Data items
--
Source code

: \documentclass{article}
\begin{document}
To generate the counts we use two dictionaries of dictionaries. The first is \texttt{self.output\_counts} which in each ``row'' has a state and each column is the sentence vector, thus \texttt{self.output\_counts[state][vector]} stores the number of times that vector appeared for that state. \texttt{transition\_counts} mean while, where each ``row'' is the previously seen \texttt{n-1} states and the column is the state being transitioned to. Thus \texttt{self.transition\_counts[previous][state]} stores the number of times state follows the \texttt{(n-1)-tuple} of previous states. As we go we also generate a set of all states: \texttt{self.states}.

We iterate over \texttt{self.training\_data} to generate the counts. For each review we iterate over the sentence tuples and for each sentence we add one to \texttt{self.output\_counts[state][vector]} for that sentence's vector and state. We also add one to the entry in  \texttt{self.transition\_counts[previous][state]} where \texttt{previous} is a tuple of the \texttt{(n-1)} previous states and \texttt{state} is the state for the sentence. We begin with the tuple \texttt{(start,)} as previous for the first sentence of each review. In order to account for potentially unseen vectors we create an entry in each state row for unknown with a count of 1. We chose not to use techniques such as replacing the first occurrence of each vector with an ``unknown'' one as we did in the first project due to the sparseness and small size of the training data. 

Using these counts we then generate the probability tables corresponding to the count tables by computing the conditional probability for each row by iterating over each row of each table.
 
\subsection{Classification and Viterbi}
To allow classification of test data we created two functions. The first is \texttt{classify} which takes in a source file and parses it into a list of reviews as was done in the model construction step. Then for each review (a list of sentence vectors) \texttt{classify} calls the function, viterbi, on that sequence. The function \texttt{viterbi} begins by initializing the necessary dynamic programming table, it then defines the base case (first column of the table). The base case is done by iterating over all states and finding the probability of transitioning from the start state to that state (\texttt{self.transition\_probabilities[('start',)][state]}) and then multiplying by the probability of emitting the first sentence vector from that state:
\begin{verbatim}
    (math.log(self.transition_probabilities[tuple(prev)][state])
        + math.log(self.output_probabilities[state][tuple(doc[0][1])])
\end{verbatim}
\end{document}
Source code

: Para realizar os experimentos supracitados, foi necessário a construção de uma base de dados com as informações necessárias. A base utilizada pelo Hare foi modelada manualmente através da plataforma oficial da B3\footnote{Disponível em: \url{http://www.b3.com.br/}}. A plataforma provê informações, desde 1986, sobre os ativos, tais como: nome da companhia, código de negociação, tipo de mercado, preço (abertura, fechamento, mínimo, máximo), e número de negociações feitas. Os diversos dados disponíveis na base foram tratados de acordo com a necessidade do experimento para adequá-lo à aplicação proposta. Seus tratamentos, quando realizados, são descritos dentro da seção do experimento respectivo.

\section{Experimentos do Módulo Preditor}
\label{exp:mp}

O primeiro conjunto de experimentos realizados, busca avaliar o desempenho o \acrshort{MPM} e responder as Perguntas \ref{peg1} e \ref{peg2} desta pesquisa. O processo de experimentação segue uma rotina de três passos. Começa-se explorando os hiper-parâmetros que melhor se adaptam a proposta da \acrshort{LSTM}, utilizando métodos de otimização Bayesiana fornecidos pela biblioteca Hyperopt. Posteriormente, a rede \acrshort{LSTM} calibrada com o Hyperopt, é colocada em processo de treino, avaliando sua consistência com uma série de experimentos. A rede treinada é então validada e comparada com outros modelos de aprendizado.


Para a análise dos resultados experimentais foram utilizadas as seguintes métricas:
--
» **Required work**
Each line of the data that holds "math" should be reported.

» **Completed exercise**
    (math.log(self.transition_probabilities[tuple(prev)][state])
        + math.log(self.output_probabilities[state][tuple(doc[0][1])])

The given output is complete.